Recorded data START

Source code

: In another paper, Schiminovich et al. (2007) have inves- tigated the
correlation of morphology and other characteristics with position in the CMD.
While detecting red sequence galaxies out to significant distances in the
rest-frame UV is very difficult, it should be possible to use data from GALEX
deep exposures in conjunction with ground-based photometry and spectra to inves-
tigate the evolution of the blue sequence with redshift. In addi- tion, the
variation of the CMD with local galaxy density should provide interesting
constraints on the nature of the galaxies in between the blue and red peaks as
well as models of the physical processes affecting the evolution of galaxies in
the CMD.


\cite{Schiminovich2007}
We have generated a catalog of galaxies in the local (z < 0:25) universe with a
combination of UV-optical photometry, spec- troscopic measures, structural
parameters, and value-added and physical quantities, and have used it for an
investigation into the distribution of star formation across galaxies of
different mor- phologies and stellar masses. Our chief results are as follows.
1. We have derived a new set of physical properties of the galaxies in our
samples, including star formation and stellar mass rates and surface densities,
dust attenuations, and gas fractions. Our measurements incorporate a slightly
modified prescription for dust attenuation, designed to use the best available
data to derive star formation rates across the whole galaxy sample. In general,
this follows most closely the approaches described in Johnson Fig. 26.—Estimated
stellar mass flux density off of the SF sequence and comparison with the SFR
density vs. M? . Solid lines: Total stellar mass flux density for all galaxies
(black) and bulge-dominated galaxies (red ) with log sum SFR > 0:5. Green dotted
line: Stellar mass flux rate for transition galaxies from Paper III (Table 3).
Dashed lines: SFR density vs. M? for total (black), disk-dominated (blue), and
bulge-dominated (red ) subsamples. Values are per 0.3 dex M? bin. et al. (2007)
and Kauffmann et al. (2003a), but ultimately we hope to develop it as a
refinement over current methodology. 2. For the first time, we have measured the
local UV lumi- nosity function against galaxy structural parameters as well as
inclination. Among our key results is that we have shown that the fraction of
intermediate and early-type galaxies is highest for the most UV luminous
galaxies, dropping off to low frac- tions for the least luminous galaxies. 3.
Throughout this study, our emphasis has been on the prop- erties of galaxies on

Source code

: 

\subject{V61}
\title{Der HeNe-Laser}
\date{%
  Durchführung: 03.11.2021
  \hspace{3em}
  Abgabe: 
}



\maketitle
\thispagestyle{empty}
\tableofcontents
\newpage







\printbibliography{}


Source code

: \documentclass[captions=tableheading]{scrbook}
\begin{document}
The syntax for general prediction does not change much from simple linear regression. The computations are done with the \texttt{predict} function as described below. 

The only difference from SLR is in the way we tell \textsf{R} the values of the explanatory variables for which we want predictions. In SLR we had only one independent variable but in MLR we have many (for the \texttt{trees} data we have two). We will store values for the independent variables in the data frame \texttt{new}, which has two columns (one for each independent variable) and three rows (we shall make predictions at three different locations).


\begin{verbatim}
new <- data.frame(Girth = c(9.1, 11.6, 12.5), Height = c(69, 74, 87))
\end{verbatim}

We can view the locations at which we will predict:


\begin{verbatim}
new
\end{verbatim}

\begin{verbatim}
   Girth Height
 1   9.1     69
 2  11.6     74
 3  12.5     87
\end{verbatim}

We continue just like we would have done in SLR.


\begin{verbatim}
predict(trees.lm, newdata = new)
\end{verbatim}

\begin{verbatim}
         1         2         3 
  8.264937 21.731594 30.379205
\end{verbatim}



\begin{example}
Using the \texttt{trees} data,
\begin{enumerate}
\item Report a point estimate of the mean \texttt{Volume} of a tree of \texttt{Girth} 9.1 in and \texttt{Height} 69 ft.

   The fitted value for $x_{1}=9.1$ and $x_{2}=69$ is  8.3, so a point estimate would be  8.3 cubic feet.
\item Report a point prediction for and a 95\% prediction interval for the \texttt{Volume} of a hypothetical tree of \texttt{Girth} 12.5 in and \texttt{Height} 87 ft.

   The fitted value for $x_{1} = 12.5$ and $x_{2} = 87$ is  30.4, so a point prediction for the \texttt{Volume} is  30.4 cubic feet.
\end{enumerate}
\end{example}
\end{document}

Recorded data END

What you will do: Can you reproduce all the material exactly?

Finished task:
Source code

: In another paper, Schiminovich et al. (2007) have inves- tigated the
correlation of morphology and other characteristics with position in the CMD.
While detecting red sequence galaxies out to significant distances in the
rest-frame UV is very difficult, it should be possible to use data from GALEX
deep exposures in conjunction with ground-based photometry and spectra to inves-
tigate the evolution of the blue sequence with redshift. In addi- tion, the
variation of the CMD with local galaxy density should provide interesting
constraints on the nature of the galaxies in between the blue and red peaks as
well as models of the physical processes affecting the evolution of galaxies in
the CMD.


\cite{Schiminovich2007}
We have generated a catalog of galaxies in the local (z < 0:25) universe with a
combination of UV-optical photometry, spec- troscopic measures, structural
parameters, and value-added and physical quantities, and have used it for an
investigation into the distribution of star formation across galaxies of
different mor- phologies and stellar masses. Our chief results are as follows.
1. We have derived a new set of physical properties of the galaxies in our
samples, including star formation and stellar mass rates and surface densities,
dust attenuations, and gas fractions. Our measurements incorporate a slightly
modified prescription for dust attenuation, designed to use the best available
data to derive star formation rates across the whole galaxy sample. In general,
this follows most closely the approaches described in Johnson Fig. 26.—Estimated
stellar mass flux density off of the SF sequence and comparison with the SFR
density vs. M? . Solid lines: Total stellar mass flux density for all galaxies
(black) and bulge-dominated galaxies (red ) with log sum SFR > 0:5. Green dotted
line: Stellar mass flux rate for transition galaxies from Paper III (Table 3).
Dashed lines: SFR density vs. M? for total (black), disk-dominated (blue), and
bulge-dominated (red ) subsamples. Values are per 0.3 dex M? bin. et al. (2007)
and Kauffmann et al. (2003a), but ultimately we hope to develop it as a
refinement over current methodology. 2. For the first time, we have measured the
local UV lumi- nosity function against galaxy structural parameters as well as
inclination. Among our key results is that we have shown that the fraction of
intermediate and early-type galaxies is highest for the most UV luminous
galaxies, dropping off to low frac- tions for the least luminous galaxies. 3.
Throughout this study, our emphasis has been on the prop- erties of galaxies on

Source code

: 

\subject{V61}
\title{Der HeNe-Laser}
\date{%
  Durchführung: 03.11.2021
  \hspace{3em}
  Abgabe: 
}



\maketitle
\thispagestyle{empty}
\tableofcontents
\newpage







\printbibliography{}


Source code

: \documentclass[captions=tableheading]{scrbook}
\begin{document}
The syntax for general prediction does not change much from simple linear regression. The computations are done with the \texttt{predict} function as described below. 

The only difference from SLR is in the way we tell \textsf{R} the values of the explanatory variables for which we want predictions. In SLR we had only one independent variable but in MLR we have many (for the \texttt{trees} data we have two). We will store values for the independent variables in the data frame \texttt{new}, which has two columns (one for each independent variable) and three rows (we shall make predictions at three different locations).


\begin{verbatim}
new <- data.frame(Girth = c(9.1, 11.6, 12.5), Height = c(69, 74, 87))
\end{verbatim}

We can view the locations at which we will predict:


\begin{verbatim}
new
\end{verbatim}

\begin{verbatim}
   Girth Height
 1   9.1     69
 2  11.6     74
 3  12.5     87
\end{verbatim}

We continue just like we would have done in SLR.


\begin{verbatim}
predict(trees.lm, newdata = new)
\end{verbatim}

\begin{verbatim}
         1         2         3 
  8.264937 21.731594 30.379205
\end{verbatim}



\begin{example}
Using the \texttt{trees} data,
\begin{enumerate}
\item Report a point estimate of the mean \texttt{Volume} of a tree of \texttt{Girth} 9.1 in and \texttt{Height} 69 ft.

   The fitted value for $x_{1}=9.1$ and $x_{2}=69$ is  8.3, so a point estimate would be  8.3 cubic feet.
\item Report a point prediction for and a 95\% prediction interval for the \texttt{Volume} of a hypothetical tree of \texttt{Girth} 12.5 in and \texttt{Height} 87 ft.

   The fitted value for $x_{1} = 12.5$ and $x_{2} = 87$ is  30.4, so a point prediction for the \texttt{Volume} is  30.4 cubic feet.
\end{enumerate}
\end{example}
\end{document}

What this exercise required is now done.